## Records shown

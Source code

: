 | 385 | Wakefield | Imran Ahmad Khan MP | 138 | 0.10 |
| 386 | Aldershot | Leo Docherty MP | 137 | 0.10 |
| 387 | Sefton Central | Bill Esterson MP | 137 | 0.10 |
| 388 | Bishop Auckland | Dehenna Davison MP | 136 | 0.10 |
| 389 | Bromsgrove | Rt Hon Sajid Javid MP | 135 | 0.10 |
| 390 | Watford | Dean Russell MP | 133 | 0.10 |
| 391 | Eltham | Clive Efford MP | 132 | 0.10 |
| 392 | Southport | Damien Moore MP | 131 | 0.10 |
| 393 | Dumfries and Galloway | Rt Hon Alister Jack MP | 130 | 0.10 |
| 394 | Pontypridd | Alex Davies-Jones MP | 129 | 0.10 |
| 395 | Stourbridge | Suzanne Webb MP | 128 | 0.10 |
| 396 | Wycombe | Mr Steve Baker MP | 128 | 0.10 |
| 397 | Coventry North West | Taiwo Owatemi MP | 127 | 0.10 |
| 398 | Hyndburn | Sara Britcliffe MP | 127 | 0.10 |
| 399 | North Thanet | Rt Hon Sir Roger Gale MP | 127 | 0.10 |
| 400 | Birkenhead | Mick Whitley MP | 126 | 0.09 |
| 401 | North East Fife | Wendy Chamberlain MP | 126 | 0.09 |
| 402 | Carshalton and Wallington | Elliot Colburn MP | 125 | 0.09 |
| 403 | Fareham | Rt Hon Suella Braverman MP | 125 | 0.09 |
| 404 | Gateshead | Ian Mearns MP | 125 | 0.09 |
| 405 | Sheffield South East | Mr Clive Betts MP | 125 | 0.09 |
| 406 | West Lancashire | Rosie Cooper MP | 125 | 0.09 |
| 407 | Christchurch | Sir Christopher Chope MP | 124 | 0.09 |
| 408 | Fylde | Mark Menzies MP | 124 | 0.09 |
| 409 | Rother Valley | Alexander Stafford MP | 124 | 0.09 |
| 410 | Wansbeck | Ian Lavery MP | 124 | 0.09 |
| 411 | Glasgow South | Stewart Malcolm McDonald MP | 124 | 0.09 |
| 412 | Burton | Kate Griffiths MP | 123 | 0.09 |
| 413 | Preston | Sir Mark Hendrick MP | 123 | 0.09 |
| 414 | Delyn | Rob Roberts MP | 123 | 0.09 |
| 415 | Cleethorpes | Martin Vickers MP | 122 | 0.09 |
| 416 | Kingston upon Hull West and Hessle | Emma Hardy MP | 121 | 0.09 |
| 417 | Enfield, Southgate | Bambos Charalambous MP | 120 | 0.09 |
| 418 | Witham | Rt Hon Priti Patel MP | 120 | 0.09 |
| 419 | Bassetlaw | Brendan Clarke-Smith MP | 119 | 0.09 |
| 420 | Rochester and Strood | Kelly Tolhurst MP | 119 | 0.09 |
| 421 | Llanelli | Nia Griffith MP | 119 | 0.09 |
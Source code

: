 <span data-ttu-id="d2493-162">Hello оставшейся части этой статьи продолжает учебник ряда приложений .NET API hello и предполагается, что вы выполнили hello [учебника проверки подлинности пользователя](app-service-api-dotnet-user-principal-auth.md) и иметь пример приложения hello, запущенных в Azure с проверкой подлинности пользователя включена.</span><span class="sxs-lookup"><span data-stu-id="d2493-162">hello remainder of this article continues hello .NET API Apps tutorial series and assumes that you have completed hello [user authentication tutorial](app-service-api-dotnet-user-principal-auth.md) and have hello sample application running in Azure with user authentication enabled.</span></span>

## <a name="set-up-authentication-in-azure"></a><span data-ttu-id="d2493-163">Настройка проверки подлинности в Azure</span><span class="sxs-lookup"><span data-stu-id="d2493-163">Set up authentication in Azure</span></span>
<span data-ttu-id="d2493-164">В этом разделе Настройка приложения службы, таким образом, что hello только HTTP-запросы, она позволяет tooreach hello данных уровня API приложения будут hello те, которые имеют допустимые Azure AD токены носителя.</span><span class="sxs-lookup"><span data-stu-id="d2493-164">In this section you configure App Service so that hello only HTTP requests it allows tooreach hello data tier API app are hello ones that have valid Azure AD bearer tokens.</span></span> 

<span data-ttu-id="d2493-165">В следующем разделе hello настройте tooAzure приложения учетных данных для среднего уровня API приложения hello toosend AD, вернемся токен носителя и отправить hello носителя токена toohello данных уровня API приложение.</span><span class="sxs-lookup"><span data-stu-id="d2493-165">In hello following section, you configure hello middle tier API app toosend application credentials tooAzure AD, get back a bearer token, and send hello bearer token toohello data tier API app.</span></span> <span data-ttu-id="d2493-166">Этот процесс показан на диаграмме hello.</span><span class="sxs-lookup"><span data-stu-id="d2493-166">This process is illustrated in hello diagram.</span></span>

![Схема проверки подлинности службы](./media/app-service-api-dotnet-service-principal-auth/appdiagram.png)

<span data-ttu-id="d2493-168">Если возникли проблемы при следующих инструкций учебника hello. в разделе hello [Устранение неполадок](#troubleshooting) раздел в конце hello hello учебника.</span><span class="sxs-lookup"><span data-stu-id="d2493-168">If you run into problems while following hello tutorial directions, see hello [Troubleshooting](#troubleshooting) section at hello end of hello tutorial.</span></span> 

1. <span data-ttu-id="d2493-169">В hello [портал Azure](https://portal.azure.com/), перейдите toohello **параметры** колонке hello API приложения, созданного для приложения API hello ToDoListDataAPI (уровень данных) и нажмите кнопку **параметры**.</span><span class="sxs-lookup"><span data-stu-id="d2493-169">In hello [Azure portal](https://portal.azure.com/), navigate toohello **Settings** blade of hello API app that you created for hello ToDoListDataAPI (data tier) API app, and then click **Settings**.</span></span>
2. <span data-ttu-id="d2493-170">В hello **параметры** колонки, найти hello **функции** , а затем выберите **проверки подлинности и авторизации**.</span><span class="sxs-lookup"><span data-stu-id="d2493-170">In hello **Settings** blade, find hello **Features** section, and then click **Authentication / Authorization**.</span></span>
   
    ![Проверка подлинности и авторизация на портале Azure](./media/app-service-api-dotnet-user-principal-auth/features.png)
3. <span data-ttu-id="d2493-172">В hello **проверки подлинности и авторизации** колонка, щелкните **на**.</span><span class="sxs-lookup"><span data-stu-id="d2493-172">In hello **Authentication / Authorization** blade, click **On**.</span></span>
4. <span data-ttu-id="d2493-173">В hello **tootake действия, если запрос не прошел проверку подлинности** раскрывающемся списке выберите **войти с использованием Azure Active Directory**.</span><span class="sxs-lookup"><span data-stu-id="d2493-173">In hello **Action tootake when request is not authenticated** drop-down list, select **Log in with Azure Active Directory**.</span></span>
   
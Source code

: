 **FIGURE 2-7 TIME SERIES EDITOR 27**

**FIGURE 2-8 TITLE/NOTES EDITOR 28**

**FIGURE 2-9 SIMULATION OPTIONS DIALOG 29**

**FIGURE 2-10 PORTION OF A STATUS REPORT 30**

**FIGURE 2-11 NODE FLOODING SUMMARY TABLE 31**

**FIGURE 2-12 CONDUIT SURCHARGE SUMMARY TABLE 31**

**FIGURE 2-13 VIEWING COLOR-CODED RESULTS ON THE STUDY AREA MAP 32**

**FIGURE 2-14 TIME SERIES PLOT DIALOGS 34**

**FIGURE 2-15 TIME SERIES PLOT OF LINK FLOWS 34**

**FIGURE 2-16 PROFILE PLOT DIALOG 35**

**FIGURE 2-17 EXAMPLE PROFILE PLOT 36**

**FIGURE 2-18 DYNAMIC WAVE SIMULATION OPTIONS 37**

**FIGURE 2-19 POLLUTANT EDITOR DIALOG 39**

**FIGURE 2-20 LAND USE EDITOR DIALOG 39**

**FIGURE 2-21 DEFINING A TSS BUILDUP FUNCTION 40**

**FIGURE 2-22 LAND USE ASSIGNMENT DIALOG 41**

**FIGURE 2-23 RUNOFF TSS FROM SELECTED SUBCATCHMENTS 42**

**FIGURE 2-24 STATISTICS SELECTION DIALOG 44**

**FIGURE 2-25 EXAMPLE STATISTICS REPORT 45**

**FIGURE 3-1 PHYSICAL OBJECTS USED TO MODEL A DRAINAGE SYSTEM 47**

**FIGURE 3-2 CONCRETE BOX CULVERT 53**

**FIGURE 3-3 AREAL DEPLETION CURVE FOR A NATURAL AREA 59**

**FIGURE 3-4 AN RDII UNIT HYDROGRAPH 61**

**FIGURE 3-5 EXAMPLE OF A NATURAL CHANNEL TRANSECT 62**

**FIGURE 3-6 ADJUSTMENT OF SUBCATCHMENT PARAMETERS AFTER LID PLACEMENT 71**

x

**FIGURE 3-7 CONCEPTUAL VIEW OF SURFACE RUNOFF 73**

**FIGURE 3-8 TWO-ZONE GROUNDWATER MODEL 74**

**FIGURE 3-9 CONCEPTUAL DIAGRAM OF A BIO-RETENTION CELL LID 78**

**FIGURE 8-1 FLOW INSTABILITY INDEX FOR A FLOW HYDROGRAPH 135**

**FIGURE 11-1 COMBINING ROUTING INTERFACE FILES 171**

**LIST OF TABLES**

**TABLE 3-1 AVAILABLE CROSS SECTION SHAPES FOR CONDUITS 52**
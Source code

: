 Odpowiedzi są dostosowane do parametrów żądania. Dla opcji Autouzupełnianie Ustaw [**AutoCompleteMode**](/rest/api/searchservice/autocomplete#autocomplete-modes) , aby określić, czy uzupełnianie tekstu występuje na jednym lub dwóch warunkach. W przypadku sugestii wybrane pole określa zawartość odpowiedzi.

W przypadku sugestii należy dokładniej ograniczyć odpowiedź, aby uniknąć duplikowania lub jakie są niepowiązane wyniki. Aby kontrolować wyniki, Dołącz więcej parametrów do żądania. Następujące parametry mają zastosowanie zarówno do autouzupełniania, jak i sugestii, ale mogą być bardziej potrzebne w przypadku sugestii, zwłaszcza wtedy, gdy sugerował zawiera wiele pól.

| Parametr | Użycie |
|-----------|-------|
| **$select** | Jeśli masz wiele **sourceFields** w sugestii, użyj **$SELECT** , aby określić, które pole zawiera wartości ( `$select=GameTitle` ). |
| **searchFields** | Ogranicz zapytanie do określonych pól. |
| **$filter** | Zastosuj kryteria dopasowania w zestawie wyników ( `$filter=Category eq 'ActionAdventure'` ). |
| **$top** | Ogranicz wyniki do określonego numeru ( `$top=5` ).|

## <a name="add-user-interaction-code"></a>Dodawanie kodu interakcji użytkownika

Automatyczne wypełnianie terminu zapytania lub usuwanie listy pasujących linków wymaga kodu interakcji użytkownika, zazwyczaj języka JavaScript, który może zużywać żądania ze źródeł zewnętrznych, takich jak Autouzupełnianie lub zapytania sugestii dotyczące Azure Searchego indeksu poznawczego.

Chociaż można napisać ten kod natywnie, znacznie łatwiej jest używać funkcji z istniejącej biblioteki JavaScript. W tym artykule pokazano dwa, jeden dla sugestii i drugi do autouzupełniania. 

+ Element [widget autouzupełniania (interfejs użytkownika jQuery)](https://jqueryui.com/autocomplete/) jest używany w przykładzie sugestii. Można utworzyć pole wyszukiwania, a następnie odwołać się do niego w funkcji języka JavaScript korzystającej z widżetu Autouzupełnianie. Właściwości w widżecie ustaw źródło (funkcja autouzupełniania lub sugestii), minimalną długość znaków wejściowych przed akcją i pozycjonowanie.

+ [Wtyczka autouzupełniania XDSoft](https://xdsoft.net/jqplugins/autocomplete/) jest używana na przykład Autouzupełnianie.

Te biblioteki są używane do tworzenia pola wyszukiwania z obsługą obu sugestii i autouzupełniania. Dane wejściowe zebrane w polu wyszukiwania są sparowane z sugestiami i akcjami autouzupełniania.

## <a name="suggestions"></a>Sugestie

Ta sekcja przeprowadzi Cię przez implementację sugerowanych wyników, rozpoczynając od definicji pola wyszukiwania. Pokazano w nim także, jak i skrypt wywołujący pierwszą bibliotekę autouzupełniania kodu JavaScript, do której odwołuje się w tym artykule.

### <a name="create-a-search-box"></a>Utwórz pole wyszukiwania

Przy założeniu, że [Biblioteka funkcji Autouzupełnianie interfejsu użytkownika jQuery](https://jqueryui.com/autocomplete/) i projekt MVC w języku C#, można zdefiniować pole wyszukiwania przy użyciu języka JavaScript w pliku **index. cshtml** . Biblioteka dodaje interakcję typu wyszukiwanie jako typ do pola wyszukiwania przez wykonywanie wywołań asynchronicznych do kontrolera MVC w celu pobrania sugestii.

## Your assignment
Above are some records; copy exactly the lines from the one with "Cooper MP | 125 | 0.09 |" through the one with "Clarke-Smith MP | 119 | 0.09 |", both included, and no others.

## Exercise response
| 406 | West Lancashire | Rosie Cooper MP | 125 | 0.09 |
| 407 | Christchurch | Sir Christopher Chope MP | 124 | 0.09 |
| 408 | Fylde | Mark Menzies MP | 124 | 0.09 |
| 409 | Rother Valley | Alexander Stafford MP | 124 | 0.09 |
| 410 | Wansbeck | Ian Lavery MP | 124 | 0.09 |
| 411 | Glasgow South | Stewart Malcolm McDonald MP | 124 | 0.09 |
| 412 | Burton | Kate Griffiths MP | 123 | 0.09 |
| 413 | Preston | Sir Mark Hendrick MP | 123 | 0.09 |
| 414 | Delyn | Rob Roberts MP | 123 | 0.09 |
| 415 | Cleethorpes | Martin Vickers MP | 122 | 0.09 |
| 416 | Kingston upon Hull West and Hessle | Emma Hardy MP | 121 | 0.09 |
| 417 | Enfield, Southgate | Bambos Charalambous MP | 120 | 0.09 |
| 418 | Witham | Rt Hon Priti Patel MP | 120 | 0.09 |
| 419 | Bassetlaw | Brendan Clarke-Smith MP | 119 | 0.09 |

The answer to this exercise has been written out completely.